6 abr 2019

5° DOMINGO DE CUARESMA CICLO C.


Domingo 7 de abril de 2019.
Isaías 43,16-21; Filipenses 3,8-14; San Juan 8,1-11.

"Una de las verdades fundamentales del cristianismo, verdad con demasiada frecuencia desconocida, es ésta: lo que salva es la mirada".
(Simone Weil)

Oración inicial:
“Ayúdame Señor, a que mis ojos sean misericordiosos para que yo jamás sospeche o juzgue según las apariencias, sino que busque lo bello en el alma de mi prójimo y acuda a ayudarle. Ayúdame Señor, a que mis oídos sean misericordiosos para que tome en cuenta las necesidades de mi prójimo y no sea indiferente a sus penas y gemidos. Ayúdame Señor, a que mi lengua sea misericordiosa para que jamás critique a mi prójimo sino que tenga una palabra de consuelo y de perdón para todos”. (Sor Faustina Kowalska)


LECTURA.

Leemos los siguientes textos: Isaías 43,16-21; Filipenses 3,8-14; San Juan 8,1-11.

Claves de lectura:

1. "Tampoco yo te condeno". (Evangelio)
Curiosamente todos los textos de la misa de hoy remiten al futuro, a la salvación de Dios que crea algo nuevo y hacia la que nos dirigimos. Y esto precisamente como introducción a la semana de pasión. Pero justamente aquí se realiza lo nuevo, la salvación definitiva; y toda nuestra vida consistirá en dirigirnos hacia esta acción de Dios.
El evangelio nos muestra a pecadores que, en presencia de Jesús, se permiten acusar a una mujer pecadora. Jesús, que aparece escribiendo en el suelo, está como ausente. Sólo dos veces rompe su silencio: la primera vez para reunir a acusadores y acusada en la comunidad de la culpa; y la segunda para -como nadie puede ya condenar a otro- pronunciar su perdón. Ante su mudo sufrimiento por todos, toda acusación deberá enmudecer también, pues «Dios nos encerró a todos en desobediencia», no para castigarnos, como querrían los acusadores, sino «para tener misericordia de todos» (Rm 11,32). El que nadie pueda condenar a la pecadora pública se debe no sólo y no tanto a las primeras palabras de Jesús cuanto y sobre todo a las segundas; él ha sufrido por todos para conseguir el perdón del cielo para todos nosotros, y por esta razón ya nadie puede condenar a otro ante Dios.

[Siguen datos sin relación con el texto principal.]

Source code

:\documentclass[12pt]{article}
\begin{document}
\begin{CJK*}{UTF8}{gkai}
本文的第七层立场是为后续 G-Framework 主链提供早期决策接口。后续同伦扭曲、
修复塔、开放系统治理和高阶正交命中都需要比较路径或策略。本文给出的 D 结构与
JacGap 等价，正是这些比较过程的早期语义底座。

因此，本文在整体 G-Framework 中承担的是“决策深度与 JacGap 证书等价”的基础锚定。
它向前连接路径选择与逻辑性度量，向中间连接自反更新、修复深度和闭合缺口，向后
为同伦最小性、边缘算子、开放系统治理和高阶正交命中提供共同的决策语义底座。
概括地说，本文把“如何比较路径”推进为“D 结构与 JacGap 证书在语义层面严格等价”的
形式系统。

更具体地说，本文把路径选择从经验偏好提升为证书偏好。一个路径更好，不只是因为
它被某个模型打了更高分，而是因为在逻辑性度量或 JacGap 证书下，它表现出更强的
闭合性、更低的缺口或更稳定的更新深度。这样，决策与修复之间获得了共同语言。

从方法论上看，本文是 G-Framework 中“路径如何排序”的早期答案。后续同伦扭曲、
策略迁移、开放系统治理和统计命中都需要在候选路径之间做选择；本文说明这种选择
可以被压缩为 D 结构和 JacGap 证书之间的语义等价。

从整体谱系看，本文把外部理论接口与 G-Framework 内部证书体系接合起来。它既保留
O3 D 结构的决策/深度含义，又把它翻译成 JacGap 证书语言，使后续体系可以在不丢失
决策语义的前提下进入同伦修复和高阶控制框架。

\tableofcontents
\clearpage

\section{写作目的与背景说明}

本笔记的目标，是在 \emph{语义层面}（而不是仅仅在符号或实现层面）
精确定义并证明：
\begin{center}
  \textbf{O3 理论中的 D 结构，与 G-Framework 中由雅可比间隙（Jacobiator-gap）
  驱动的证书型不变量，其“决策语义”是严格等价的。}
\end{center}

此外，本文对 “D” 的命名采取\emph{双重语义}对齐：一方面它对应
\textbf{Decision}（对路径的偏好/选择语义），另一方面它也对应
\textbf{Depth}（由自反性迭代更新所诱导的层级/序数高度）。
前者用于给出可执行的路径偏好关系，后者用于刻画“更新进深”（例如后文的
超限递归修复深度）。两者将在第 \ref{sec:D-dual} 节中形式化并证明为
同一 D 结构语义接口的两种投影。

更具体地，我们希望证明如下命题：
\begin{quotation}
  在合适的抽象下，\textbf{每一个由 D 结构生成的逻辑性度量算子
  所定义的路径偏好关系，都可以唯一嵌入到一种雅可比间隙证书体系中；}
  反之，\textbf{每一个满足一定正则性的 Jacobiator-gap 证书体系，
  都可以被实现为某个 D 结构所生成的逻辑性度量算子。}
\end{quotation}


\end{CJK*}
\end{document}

2. «Olvidándome de lo que queda atrás». (2° Lectura)
Pablo, en la segunda lectura, está totalmente subyugado por este perdón de Dios otorgado mediante la pasión y resurrección de Cristo. Comparado con esta verdad, nada tiene ya valor: todo es abandonado como «basura» para ganar el acontecimiento de la pasión y resurrección de Cristo. El apóstol sabe que esto, que ya ha sucedido, es nuestro verdadero futuro, hacia el que nos dirigimos directamente, sin mirar a derecha o izquierda, mirando siempre hacia delante, con los ojos puestos sólo en la «meta». Porque esta meta está ya presente -el hombre ha sido ya «alcanzado» por Cristo»-, sigue corriendo como si aún no la hubiera conseguido (Pablo subraya esto dos veces). El cristiano no mira hacia atrás, sino siempre hacia lo que está por delante: toda su existencia recibe su sentido de esta carrera. Si corremos al encuentro de Cristo, todo mirar atrás, hacia una falta del pasado, para afligirse por ella, sólo puede hacernos daño, pues la falta está ya perdonada.

3. "Miren que realizo algo nuevo". (1° Lectura)
Ya el Antiguo Testamento había hecho de este mirar hacia delante un mandamiento: «No recuerden lo de antaño». En Israel era una costumbre profundamente arraigada recordar el comienzo de la salvación, la salida de Egipto: ciertamente pensando que este hacer memoria del comienzo podía fortalecer la fe en el Dios que camina actualmente con el pueblo. Pero Dios no quiere que Israel permanezca cautivo de este recuerdo del pasado, sobre todo no ahora, pues eso significaría pensar en el tiempo del exilio: el Señor promete algo nuevo, y es ciertamente algo que «ya está brotando», cuya presencia se puede «notar», al igual que en la Nueva Alianza el Espíritu Santo que se otorga a los creyentes será una «prenda» de la vida eterna. De este modo Dios traza una camino para Israel, a través del desierto, hacia la vida eterna; y para nosotros, que estamos redimidos, traza un camino que conduce a la bienaventuranza eterna.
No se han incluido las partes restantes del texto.